Lastly, he argued that the complainant accepted the benefits of his service,
just as it never disclaimed that he was acting in its behalf during the period
of engagement.[35]
The Commission
on Bar Discipline of the IBP made the following findings of fact and recommendation,
which was adopted by the Court, to wit:
[T]he
complainant (plaintiff) in RTC Bago City Civil Case is the respondent in the
present case which only showed that to get even with the respondent,
complainant instituted the present case as leverage for respondent’s complaint
in the civil case. The complainant in
the RTC Bago City Civil case is the respondent in the present case and
vice-versa; therefore there was no institution by the same party for remedies
in different fora which negates forum shopping.
The fact remains however that complainant never contested
the actuations done by the respondent to rid its property from tenants and
intruders; and even executed a letter of authority in favor of respondent dated
Nevertheless, it is not for this Office to determine who
should pay the respondent for this is a matter not within its jurisdiction but
for the proper court to do so.
The only issue for resolution of this Office is whether or
not respondent committed malpractice, deceit and gross misconduct in the
practice of his profession as member of the bar.

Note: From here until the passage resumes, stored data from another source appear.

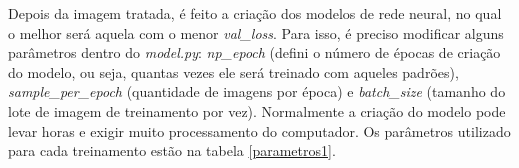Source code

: 	\begin{figure}[H]
		\centering
\end{figure}

Depois da imagem tratada, é feito a criação dos modelos de rede neural, no qual o melhor será aquela com o menor \textit{val\_loss}. Para isso, é preciso modificar alguns parâmetros dentro do \textit{model.py}: \textit{np\_epoch} (defini o número de épocas de criação do modelo, ou seja, quantas vezes ele será treinado com aqueles padrões), \textit{sample\_per\_epoch} (quantidade de imagens por época) e \textit{batch\_size} (tamanho do lote de imagem de treinamento por vez). Normalmente a criação do modelo pode levar horas e exigir muito processamento do computador. Os parâmetros utilizado para cada treinamento estão na tabela \ref{parametros1}.

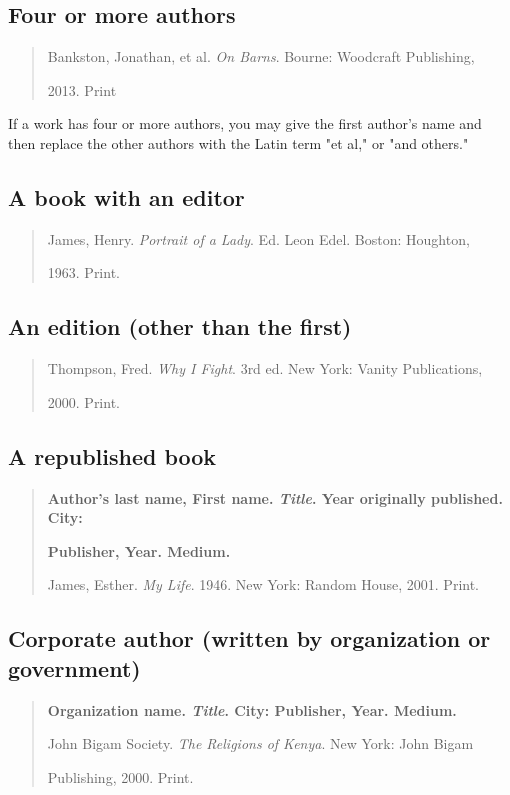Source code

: \subsection{Four or more authors}

\begin{quote}

Bankston, Jonathan, et al. \emph{On Barns}. Bourne: Woodcraft Publishing,

\hspace{.4in}2013. Print

\end{quote}
 If a work has four or more authors, you may give the first author's name and then replace the other authors with the Latin term "et al," or "and others."

\subsection{A book with an editor}
\begin{quote}
James, Henry. \emph{Portrait of a Lady}. Ed. Leon Edel. Boston: Houghton,

\hspace{.4in}1963. Print.
\end{quote}

\subsection{An edition (other than the first)}
\begin{quote}
Thompson, Fred. \emph{Why I Fight}. 3rd ed. New York: Vanity Publications,

\hspace{.4in}2000. Print.
\end{quote}

\subsection{A republished book}
\begin{quote}
\textbf{Author's last name, First name. \emph{Title}. Year originally published. City: }

\hspace{.4in}\textbf{Publisher, Year. Medium.}
\medskip

James, Esther. \emph{My Life}. 1946. New York: Random House, 2001. Print.
\end{quote}

\subsection{Corporate author (written by organization or government)}
\begin{quote}

\textbf{Organization name. \emph{Title}. City: Publisher, Year. Medium.}
\medskip

John Bigam Society. \emph{The Religions of Kenya}. New York: John Bigam 

\hspace{.4in}Publishing, 2000. Print.
\end{quote}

The evidence on record showed that respondent successfully
performed his task of evicting the tenants and intruders in the property in
question. More so, no less than Senior
Vice-President Corazon Bejasa was very thankful for his job well done.
Complainant benefited from respondent’s task and for a
period of fifty (50) days no behest or complaint was received by the respondent
from the complainant. It was only when
payment for his legal services was demanded that complainant re-acted when it
is incumbent upon the benefactor of services that just compensation should be
awarded.
It is but just and proper that if refusal to pay just
compensation ensues in any transaction, the proper remedy is to institute an
action before the proper court and such actuation of the respondent herein did
not constitute deceit, malpractice or gross misconduct.

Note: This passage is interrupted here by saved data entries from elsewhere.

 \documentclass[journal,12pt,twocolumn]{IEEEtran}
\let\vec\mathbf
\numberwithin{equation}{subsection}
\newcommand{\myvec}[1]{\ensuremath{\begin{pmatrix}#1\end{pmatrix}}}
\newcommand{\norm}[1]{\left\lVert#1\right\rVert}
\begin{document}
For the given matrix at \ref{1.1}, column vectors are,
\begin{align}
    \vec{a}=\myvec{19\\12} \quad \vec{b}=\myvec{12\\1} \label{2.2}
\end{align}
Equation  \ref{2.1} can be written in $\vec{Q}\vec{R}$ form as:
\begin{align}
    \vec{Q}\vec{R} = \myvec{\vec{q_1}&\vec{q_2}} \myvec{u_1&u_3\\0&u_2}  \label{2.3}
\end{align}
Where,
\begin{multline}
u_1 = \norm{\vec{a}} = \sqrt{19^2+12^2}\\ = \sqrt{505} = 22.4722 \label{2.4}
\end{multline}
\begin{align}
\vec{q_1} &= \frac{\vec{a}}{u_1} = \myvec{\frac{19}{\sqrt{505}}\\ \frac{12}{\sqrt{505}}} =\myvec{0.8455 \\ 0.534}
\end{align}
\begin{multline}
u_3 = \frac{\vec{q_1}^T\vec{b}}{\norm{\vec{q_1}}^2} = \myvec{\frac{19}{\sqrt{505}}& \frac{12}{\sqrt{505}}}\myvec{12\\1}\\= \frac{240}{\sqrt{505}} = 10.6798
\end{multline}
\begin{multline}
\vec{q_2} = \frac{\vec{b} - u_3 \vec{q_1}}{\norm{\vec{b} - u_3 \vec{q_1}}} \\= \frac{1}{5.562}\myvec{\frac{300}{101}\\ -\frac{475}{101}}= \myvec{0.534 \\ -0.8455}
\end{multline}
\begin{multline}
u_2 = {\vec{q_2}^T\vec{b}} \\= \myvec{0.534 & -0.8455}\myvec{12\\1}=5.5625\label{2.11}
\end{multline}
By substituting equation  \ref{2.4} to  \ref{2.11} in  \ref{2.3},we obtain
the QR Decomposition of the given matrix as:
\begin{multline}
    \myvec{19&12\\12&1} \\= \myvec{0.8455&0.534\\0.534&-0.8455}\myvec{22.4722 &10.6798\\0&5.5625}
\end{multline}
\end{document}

In view of the foregoing, the Undersigned hereby
recommends that the complaint against Atty. Magdaleno Peña be dismissed for
lack of merit.[36]
Based on
the foregoing findings and recommendation, the Court dismissed the disbarment
case, thus:
From the record and evidence before us, we agree with the
commissioner’s conclusion that respondent cannot be found guilty of the charges
against him. Apart from the allegations
it made in various pleadings, complainant has not proferred any proof tending
to show that respondent really induced it, through machination or other
deceitful means, to issue the December 19 letter of authority ostensibly for
the purpose of evicting illegal occupants, then using the very same letter for
demanding agent’s compensation. During the scheduled hearing, it did not
introduce a single witness to testify apropos the circumstance under which the
letter was dispatched. Those who signed
and issued the letter, Corazon M. Bejasa and Arturo E. Manuel Jr., were never
presented before the investigating commissioner to substantiate its assertion
that the letter it gave to the respondent was only “for show,” and for a
purpose which is limited in scope.
Similarly, not even the sworn statements from these or other vital
witnesses were attached to the memorandum or the other pleadings it
submitted. It is one thing to allege
deceit, malpractice and gross misconduct, and another to demonstrate by evidence
the specific acts constituting the same.
To be sure, no evidence in respect of the supposed deceit,
malpractice or gross misconduct was adduced by the complainant. It is axiomatic that he who alleges the same
has the onus of validating it. In
disbarment proceedings, the burden of proof is upon the complainant and this
Court will exercise its disciplinary power only if the former establishes its
case by clear, convincing, and satisfactory evidence. In this regard, we find
that complainant failed to meet the required standard.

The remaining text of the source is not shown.